Джеймс мягко кивнул:
— Рекламные листочки. Мы — влиятельная, оказывающая серьезное давление на политиков организация, Бенни. Мы отправляем по самым разным адресам множество писем, организуем многолюдные митинги, покупаем телевизионное время, и так далее. Это один уровень. На другом мы собираем информацию о правительстве и подвергаем её тщательному анализу, надеясь построить модель силовых структур государства, отвечающую самым высоким требованиям.
— Тогда зачем такая конспирация? — спросила я. — Казалось бы, вы, наоборот, должны стремиться к самой широкой гласности.
— В основном — это перестраховка. Да, сейчас мы могли бы действовать открыто, действовать хоть под лучами прожекторов и объективами телекамер; однако в этом случае у нас появились бы некоторые основания для беспокойства. Ситуация постоянно меняется, и, как знать, может, завтра правительство откровенно устремится к диктатуре, а мы будем вынуждены изменить тактику и прибегнуть к радикальным действиям.

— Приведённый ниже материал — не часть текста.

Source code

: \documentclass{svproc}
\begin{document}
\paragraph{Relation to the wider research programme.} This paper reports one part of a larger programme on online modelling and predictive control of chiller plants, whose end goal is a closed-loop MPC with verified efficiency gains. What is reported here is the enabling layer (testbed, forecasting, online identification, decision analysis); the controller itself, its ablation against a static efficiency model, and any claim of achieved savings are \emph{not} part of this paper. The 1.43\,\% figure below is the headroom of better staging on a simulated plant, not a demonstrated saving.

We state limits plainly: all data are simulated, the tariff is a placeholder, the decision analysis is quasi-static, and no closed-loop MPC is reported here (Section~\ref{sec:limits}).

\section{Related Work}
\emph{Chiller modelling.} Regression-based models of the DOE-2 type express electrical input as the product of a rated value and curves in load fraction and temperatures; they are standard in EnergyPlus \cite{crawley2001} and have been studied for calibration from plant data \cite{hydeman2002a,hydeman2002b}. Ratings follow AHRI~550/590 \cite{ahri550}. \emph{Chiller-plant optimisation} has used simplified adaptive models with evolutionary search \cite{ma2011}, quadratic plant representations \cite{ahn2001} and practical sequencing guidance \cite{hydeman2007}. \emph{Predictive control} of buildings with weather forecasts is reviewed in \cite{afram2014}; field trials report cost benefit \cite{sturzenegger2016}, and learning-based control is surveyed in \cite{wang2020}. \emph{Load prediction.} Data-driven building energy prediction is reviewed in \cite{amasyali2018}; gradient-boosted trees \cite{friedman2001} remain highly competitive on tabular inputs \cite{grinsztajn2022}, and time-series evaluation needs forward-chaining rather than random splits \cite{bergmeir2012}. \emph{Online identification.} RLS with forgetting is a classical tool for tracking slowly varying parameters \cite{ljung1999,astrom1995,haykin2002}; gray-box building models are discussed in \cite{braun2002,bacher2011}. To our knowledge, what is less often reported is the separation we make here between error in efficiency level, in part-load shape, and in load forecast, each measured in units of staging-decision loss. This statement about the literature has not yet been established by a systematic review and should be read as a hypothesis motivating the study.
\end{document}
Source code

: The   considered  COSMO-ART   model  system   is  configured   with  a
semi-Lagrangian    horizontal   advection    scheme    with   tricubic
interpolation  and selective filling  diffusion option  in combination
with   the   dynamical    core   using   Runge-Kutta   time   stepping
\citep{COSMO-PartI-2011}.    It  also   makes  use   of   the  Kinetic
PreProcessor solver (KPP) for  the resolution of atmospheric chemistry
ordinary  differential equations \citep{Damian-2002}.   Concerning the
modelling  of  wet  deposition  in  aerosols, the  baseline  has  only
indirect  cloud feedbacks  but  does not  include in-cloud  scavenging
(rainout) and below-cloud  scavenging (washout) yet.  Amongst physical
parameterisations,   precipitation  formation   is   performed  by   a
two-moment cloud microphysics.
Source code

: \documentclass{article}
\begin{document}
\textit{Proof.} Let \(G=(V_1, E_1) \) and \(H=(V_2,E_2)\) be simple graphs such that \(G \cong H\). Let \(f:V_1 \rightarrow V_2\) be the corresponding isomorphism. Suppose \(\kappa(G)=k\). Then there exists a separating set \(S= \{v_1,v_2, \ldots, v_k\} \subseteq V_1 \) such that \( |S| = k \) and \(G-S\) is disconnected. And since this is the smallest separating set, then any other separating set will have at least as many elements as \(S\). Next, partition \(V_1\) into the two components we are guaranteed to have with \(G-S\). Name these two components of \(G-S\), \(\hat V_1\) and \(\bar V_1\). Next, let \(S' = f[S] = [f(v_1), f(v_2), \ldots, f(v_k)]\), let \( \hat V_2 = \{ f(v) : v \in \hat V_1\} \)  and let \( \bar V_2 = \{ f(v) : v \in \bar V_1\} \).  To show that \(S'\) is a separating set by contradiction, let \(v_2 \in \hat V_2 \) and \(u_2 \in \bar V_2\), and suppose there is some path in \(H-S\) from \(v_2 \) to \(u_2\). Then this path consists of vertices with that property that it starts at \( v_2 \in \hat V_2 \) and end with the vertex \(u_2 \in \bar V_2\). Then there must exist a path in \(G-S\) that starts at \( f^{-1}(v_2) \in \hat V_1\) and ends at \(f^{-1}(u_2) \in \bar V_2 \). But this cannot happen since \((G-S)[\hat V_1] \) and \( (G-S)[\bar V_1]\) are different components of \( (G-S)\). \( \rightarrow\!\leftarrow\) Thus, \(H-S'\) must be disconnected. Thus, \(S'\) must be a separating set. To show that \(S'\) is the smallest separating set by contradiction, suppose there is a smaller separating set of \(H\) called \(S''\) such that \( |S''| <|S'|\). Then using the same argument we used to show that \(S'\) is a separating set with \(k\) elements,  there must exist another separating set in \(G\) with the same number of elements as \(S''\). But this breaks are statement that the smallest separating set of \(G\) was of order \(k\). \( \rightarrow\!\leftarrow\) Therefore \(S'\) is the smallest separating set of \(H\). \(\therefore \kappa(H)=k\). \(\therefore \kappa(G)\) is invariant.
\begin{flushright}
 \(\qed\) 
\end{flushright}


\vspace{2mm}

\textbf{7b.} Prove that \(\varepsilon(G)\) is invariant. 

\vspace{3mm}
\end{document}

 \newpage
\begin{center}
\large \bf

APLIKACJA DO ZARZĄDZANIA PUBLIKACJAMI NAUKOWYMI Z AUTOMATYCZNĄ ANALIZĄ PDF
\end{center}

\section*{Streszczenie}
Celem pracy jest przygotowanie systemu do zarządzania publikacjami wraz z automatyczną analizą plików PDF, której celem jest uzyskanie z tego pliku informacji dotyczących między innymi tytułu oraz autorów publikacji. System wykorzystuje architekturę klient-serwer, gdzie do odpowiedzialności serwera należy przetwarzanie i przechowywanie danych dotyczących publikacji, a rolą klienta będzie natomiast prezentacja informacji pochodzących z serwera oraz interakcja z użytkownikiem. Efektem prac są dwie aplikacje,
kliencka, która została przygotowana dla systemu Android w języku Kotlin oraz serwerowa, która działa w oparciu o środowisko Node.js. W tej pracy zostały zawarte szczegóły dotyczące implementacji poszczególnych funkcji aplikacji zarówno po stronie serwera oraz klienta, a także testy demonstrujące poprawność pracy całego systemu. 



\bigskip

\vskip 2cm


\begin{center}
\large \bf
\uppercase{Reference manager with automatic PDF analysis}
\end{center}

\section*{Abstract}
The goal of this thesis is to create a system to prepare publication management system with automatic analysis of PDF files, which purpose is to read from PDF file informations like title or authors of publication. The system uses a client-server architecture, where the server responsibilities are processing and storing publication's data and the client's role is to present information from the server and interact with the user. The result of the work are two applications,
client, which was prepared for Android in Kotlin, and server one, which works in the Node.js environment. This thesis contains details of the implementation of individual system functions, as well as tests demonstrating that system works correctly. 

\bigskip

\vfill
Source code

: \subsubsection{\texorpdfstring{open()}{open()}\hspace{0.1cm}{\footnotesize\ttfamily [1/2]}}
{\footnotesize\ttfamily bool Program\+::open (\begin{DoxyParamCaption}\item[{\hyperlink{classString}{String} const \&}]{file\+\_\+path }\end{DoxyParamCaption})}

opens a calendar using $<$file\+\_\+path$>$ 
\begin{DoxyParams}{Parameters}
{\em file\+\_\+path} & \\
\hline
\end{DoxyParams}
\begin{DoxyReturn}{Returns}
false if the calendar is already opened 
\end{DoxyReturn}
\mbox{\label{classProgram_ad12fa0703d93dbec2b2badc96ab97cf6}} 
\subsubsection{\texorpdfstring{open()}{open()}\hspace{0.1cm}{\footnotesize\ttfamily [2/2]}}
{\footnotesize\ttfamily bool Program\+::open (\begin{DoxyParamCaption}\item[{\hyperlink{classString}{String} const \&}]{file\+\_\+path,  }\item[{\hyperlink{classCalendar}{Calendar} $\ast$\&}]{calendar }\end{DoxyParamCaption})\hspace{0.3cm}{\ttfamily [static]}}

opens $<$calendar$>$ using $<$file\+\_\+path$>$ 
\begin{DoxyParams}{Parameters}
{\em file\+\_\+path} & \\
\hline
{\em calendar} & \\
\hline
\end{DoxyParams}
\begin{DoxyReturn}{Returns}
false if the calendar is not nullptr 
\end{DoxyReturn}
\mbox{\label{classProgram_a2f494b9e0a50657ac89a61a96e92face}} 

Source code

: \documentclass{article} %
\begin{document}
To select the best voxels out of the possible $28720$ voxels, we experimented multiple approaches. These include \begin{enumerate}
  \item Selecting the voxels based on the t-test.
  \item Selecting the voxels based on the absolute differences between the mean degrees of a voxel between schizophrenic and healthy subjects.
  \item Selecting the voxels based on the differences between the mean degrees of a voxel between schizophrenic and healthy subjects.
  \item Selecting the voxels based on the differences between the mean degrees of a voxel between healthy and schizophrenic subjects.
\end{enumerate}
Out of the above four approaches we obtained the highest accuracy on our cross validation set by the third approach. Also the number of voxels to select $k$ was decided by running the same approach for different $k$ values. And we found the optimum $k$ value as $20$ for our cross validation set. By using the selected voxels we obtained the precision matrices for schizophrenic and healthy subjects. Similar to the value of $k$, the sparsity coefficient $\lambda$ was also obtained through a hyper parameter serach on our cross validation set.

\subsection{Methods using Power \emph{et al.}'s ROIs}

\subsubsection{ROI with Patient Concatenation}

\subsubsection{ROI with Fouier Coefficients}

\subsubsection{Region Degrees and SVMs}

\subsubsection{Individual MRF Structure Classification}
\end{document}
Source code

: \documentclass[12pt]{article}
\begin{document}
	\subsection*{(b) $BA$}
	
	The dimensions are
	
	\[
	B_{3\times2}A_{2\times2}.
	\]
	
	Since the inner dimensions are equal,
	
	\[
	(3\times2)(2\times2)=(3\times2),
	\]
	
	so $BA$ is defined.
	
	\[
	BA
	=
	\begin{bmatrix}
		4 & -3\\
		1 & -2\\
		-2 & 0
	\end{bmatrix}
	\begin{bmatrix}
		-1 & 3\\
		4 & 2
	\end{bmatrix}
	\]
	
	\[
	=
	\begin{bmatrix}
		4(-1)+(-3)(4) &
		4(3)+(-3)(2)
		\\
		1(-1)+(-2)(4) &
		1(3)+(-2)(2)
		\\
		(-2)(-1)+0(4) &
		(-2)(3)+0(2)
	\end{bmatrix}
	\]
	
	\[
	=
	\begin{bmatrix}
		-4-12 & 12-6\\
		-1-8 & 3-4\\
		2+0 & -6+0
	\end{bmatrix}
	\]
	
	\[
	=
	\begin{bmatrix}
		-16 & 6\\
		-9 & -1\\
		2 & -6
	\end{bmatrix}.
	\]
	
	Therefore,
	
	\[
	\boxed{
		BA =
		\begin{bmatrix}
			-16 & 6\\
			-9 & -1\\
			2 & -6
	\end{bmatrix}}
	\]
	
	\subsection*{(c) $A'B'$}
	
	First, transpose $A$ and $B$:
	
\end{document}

— В сущности, мы имеем очень серьезную общественную поддержку, — продолжал Джеймс. — Дело в том, что тысячи и тысячи наших людей являются членами других организаций, чьи программы в той или иной степени близки к нашей. Мы не стесняемся использовать этих людей в своих целях. Наш политический, или, если хотите, идеологический спектр достаточно широк, но мировоззренческий фундамент, на котором мы стоим, определен очень жестко, очень конкретно. Это доктрина о свободе воли и принципах гуманизма. Мы не собираемся закрывать глаза на то, что нынешняя власть постоянно и самым бесцеремонным образом вторгается в частную жизнь гражданина, попирая его права, ограничивая его личную свободу; и это происходит именно в то время, когда массы не в состоянии дать достойный отпор зарвавшейся власти. Мы намерены создать поистине демократическое, с представительством самых широких слоев населения правительство и поставить его под строжайший контроль со стороны средств массовой информации. Вот единственная гарантия того, что гражданам будут обеспечены их конституционные права.